Your daily routine could include when you will:
- Get out of bed
- Do personal hygiene tasks such as showering and brushing your teeth
- Take medication
- Do household tasks like cleaning and laundry
- Have health appointments
- Run errands or do grocery shopping
- Do any other activities to keep your brain healthy, such as a crossword
- Go to sleep
You don’t have to be regimented in exactly what you are doing and when, but having habits that feel natural each day is the key to a good routine.
Make sure you have a plan for when you will fit in social interaction, as this is a major factor in wellbeing.
If you are an introverted person you may not need interaction daily, but perhaps what works for you is going to visit a specific friend for a cuppa at their house once a week.

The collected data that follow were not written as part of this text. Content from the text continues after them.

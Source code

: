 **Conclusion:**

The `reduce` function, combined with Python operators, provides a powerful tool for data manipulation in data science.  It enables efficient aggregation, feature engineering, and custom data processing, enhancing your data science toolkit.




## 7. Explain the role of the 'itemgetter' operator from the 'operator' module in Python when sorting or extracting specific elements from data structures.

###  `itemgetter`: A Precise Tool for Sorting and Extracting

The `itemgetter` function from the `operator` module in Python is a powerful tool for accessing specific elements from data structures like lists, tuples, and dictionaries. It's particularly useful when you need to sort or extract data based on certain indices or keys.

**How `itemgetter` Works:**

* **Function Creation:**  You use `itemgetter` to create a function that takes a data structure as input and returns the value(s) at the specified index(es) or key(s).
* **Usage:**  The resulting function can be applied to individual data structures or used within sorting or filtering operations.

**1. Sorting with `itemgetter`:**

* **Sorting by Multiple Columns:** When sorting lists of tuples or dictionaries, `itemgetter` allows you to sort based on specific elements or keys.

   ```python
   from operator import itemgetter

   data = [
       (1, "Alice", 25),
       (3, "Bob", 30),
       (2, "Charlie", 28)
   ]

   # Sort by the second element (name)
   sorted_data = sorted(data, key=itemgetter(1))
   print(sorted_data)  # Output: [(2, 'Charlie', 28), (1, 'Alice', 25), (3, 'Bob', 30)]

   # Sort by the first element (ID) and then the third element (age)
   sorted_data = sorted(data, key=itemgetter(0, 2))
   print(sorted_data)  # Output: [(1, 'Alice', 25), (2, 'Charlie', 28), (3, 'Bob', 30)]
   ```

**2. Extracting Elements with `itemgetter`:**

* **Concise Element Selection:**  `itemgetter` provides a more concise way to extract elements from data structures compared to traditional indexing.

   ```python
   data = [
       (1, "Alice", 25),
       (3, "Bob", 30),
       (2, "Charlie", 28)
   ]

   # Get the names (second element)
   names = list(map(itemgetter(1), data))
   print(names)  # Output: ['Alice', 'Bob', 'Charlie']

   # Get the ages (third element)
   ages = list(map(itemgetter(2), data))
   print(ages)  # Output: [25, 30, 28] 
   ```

If you are an extroverted person and enjoy the company of others you could join or form a group that has a social outing anywhere from once a month to daily – or you could join multiple groups.
A whole range of different tasks and activities can become important rituals in your life.
Some rituals you might have to add into your routine to achieve the purpose behind the task. For example, you might include fifteen minutes of yoga or stretching as one of your daily rituals, always watching the sun come up, or eat dinner at the kitchen table each night so that you and your spouse have quality time together to talk over the meal.
But you might also have daily rituals that you did not realise you keep up. You might already make a cup of tea each morning in your favourite mug, for example, which may seem like just a habit, but the fact that it is your favourite mug adds enough meaning for this to be a ritual.
To discover the rituals you already have, think about the things you do each day that bring you enjoyment or have a deeper meaning. Once you know what these are you can think about gaps in your lifestyle where you might like to add a ritual to achieve a different purpose.
Do you want to spend an hour each week on a Thursday weeding your garden – not just because this task has to be done, but because your neighbour weeds the garden at that time and you enjoy a chat over the fence while you work?
Or would you like to read a book for 30 minutes before bed each night to help you sleep?
Factoring rituals such as these into your routine will make sure you put the time and effort into having more meaning and purpose in your regular activities.
There is no right or wrong way to set up your routines and rituals, so find out what works for you and gives you the most benefits.